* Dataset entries
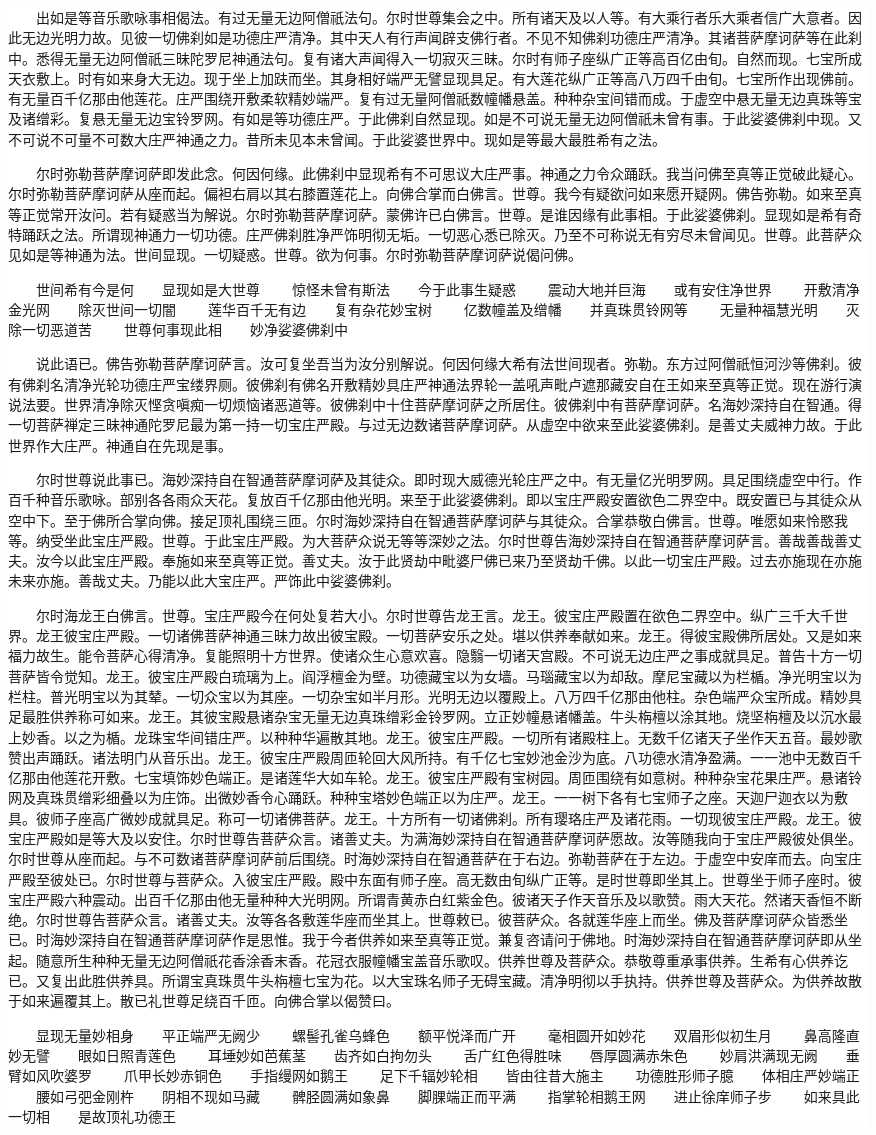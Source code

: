 　　出如是等音乐歌咏事相偈法。有过无量无边阿僧祇法句。尔时世尊集会之中。所有诸天及以人等。有大乘行者乐大乘者信广大意者。因此无边光明力故。见彼一切佛刹如是功德庄严清净。其中天人有行声闻辟支佛行者。不见不知佛刹功德庄严清净。其诸菩萨摩诃萨等在此刹中。悉得无量无边阿僧祇三昧陀罗尼神通法句。复有诸大声闻得入一切寂灭三昧。尔时有师子座纵广正等高百亿由旬。自然而现。七宝所成天衣敷上。时有如来身大无边。现于坐上加趺而坐。其身相好端严无譬显现具足。有大莲花纵广正等高八万四千由旬。七宝所作出现佛前。有无量百千亿那由他莲花。庄严围绕开敷柔软精妙端严。复有过无量阿僧祇数幢幡悬盖。种种杂宝间错而成。于虚空中悬无量无边真珠等宝及诸缯彩。复悬无量无边宝铃罗网。有如是等功德庄严。于此佛刹自然显现。如是不可说无量无边阿僧祇未曾有事。于此娑婆佛刹中现。又不可说不可量不可数大庄严神通之力。昔所未见本未曾闻。于此娑婆世界中。现如是等最大最胜希有之法。

　　尔时弥勒菩萨摩诃萨即发此念。何因何缘。此佛刹中显现希有不可思议大庄严事。神通之力令众踊跃。我当问佛至真等正觉破此疑心。尔时弥勒菩萨摩诃萨从座而起。偏袒右肩以其右膝置莲花上。向佛合掌而白佛言。世尊。我今有疑欲问如来愿开疑网。佛告弥勒。如来至真等正觉常开汝问。若有疑惑当为解说。尔时弥勒菩萨摩诃萨。蒙佛许已白佛言。世尊。是谁因缘有此事相。于此娑婆佛刹。显现如是希有奇特踊跃之法。所谓现神通力一切功德。庄严佛刹胜净严饰明彻无垢。一切恶心悉已除灭。乃至不可称说无有穷尽未曾闻见。世尊。此菩萨众见如是等神通为法。世间显现。一切疑惑。世尊。欲为何事。尔时弥勒菩萨摩诃萨说偈问佛。

　　世间希有今是何　　显现如是大世尊
　　惊怪未曾有斯法　　今于此事生疑惑
　　震动大地并巨海　　或有安住净世界
　　开敷清净金光网　　除灭世间一切闇
　　莲华百千无有边　　复有杂花妙宝树
　　亿数幢盖及缯幡　　并真珠贯铃网等
　　无量种福慧光明　　灭除一切恶道苦
　　世尊何事现此相　　妙净娑婆佛刹中

　　说此语已。佛告弥勒菩萨摩诃萨言。汝可复坐吾当为汝分别解说。何因何缘大希有法世间现者。弥勒。东方过阿僧祇恒河沙等佛刹。彼有佛刹名清净光轮功德庄严宝缕界厕。彼佛刹有佛名开敷精妙具庄严神通法界轮一盖吼声毗卢遮那藏安自在王如来至真等正觉。现在游行演说法要。世界清净除灭悭贪嗔痴一切烦恼诸恶道等。彼佛刹中十住菩萨摩诃萨之所居住。彼佛刹中有菩萨摩诃萨。名海妙深持自在智通。得一切菩萨禅定三昧神通陀罗尼最为第一持一切宝庄严殿。与过无边数诸菩萨摩诃萨。从虚空中欲来至此娑婆佛刹。是善丈夫威神力故。于此世界作大庄严。神通自在先现是事。

　　尔时世尊说此事已。海妙深持自在智通菩萨摩诃萨及其徒众。即时现大威德光轮庄严之中。有无量亿光明罗网。具足围绕虚空中行。作百千种音乐歌咏。部别各各雨众天花。复放百千亿那由他光明。来至于此娑婆佛刹。即以宝庄严殿安置欲色二界空中。既安置已与其徒众从空中下。至于佛所合掌向佛。接足顶礼围绕三匝。尔时海妙深持自在智通菩萨摩诃萨与其徒众。合掌恭敬白佛言。世尊。唯愿如来怜愍我等。纳受坐此宝庄严殿。世尊。于此宝庄严殿。为大菩萨众说无等等深妙之法。尔时世尊告海妙深持自在智通菩萨摩诃萨言。善哉善哉善丈夫。汝今以此宝庄严殿。奉施如来至真等正觉。善丈夫。汝于此贤劫中毗婆尸佛已来乃至贤劫千佛。以此一切宝庄严殿。过去亦施现在亦施未来亦施。善哉丈夫。乃能以此大宝庄严。严饰此中娑婆佛刹。

　　尔时海龙王白佛言。世尊。宝庄严殿今在何处复若大小。尔时世尊告龙王言。龙王。彼宝庄严殿置在欲色二界空中。纵广三千大千世界。龙王彼宝庄严殿。一切诸佛菩萨神通三昧力故出彼宝殿。一切菩萨安乐之处。堪以供养奉献如来。龙王。得彼宝殿佛所居处。又是如来福力故生。能令菩萨心得清净。复能照明十方世界。使诸众生心意欢喜。隐翳一切诸天宫殿。不可说无边庄严之事成就具足。普告十方一切菩萨皆令觉知。龙王。彼宝庄严殿白琉璃为上。阎浮檀金为壁。功德藏宝以为女墙。马瑙藏宝以为却敌。摩尼宝藏以为栏楯。净光明宝以为栏柱。普光明宝以为其辇。一切众宝以为其座。一切杂宝如半月形。光明无边以覆殿上。八万四千亿那由他柱。杂色端严众宝所成。精妙具足最胜供养称可如来。龙王。其彼宝殿悬诸杂宝无量无边真珠缯彩金铃罗网。立正妙幢悬诸幡盖。牛头栴檀以涂其地。烧坚栴檀及以沉水最上妙香。以之为楯。龙珠宝华间错庄严。以种种华遍散其地。龙王。彼宝庄严殿。一切所有诸殿柱上。无数千亿诸天子坐作天五音。最妙歌赞出声踊跃。诸法明门从音乐出。龙王。彼宝庄严殿周匝轮回大风所持。有千亿七宝妙池金沙为底。八功德水清净盈满。一一池中无数百千亿那由他莲花开敷。七宝填饰妙色端正。是诸莲华大如车轮。龙王。彼宝庄严殿有宝树园。周匝围绕有如意树。种种杂宝花果庄严。悬诸铃网及真珠贯缯彩细叠以为庄饰。出微妙香令心踊跃。种种宝塔妙色端正以为庄严。龙王。一一树下各有七宝师子之座。天迦尸迦衣以为敷具。彼师子座高广微妙成就具足。称可一切诸佛菩萨。龙王。十方所有一切诸佛刹。所有璎珞庄严及诸花雨。一切现彼宝庄严殿。龙王。彼宝庄严殿如是等大及以安住。尔时世尊告菩萨众言。诸善丈夫。为满海妙深持自在智通菩萨摩诃萨愿故。汝等随我向于宝庄严殿彼处俱坐。尔时世尊从座而起。与不可数诸菩萨摩诃萨前后围绕。时海妙深持自在智通菩萨在于右边。弥勒菩萨在于左边。于虚空中安庠而去。向宝庄严殿至彼处已。尔时世尊与菩萨众。入彼宝庄严殿。殿中东面有师子座。高无数由旬纵广正等。是时世尊即坐其上。世尊坐于师子座时。彼宝庄严殿六种震动。出百千亿那由他无量种种大光明网。所谓青黄赤白红紫金色。彼诸天子作天音乐及以歌赞。雨大天花。然诸天香恒不断绝。尔时世尊告菩萨众言。诸善丈夫。汝等各各敷莲华座而坐其上。世尊敕已。彼菩萨众。各就莲华座上而坐。佛及菩萨摩诃萨众皆悉坐已。时海妙深持自在智通菩萨摩诃萨作是思惟。我于今者供养如来至真等正觉。兼复咨请问于佛地。时海妙深持自在智通菩萨摩诃萨即从坐起。随意所生种种无量无边阿僧祇花香涂香末香。花冠衣服幢幡宝盖音乐歌叹。供养世尊及菩萨众。恭敬尊重承事供养。生希有心供养讫已。又复出此胜供养具。所谓宝真珠贯牛头栴檀七宝为花。以大宝珠名师子无碍宝藏。清净明彻以手执持。供养世尊及菩萨众。为供养故散于如来遍覆其上。散已礼世尊足绕百千匝。向佛合掌以偈赞曰。

　　显现无量妙相身　　平正端严无阙少
　　螺髻孔雀乌蜂色　　额平悦泽而广开
　　毫相圆开如妙花　　双眉形似初生月
　　鼻高隆直妙无譬　　眼如日照青莲色
　　耳埵妙如芭蕉茎　　齿齐如白拘勿头
　　舌广红色得胜味　　唇厚圆满赤朱色
　　妙肩洪满现无阙　　垂臂如风吹婆罗
　　爪甲长妙赤铜色　　手指缦网如鹅王
　　足下千辐妙轮相　　皆由往昔大施主
　　功德胜形师子臆　　体相庄严妙端正
　　腰如弓弝金刚杵　　阴相不现如马藏
　　髀胫圆满如象鼻　　脚腂端正而平满
　　指掌轮相鹅王网　　进止徐庠师子步
　　如来具此一切相　　是故顶礼功德王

* Exercise details
Exactly the lines above from the one with "世间希有今是何　　显现如是大世尊" to the one with "世尊何事现此相　　妙净娑婆佛刹中", both included, are to be quoted; leave the rest out.

* Output of the task
　　世间希有今是何　　显现如是大世尊
　　惊怪未曾有斯法　　今于此事生疑惑
　　震动大地并巨海　　或有安住净世界
　　开敷清净金光网　　除灭世间一切闇
　　莲华百千无有边　　复有杂花妙宝树
　　亿数幢盖及缯幡　　并真珠贯铃网等
　　无量种福慧光明　　灭除一切恶道苦
　　世尊何事现此相　　妙净娑婆佛刹中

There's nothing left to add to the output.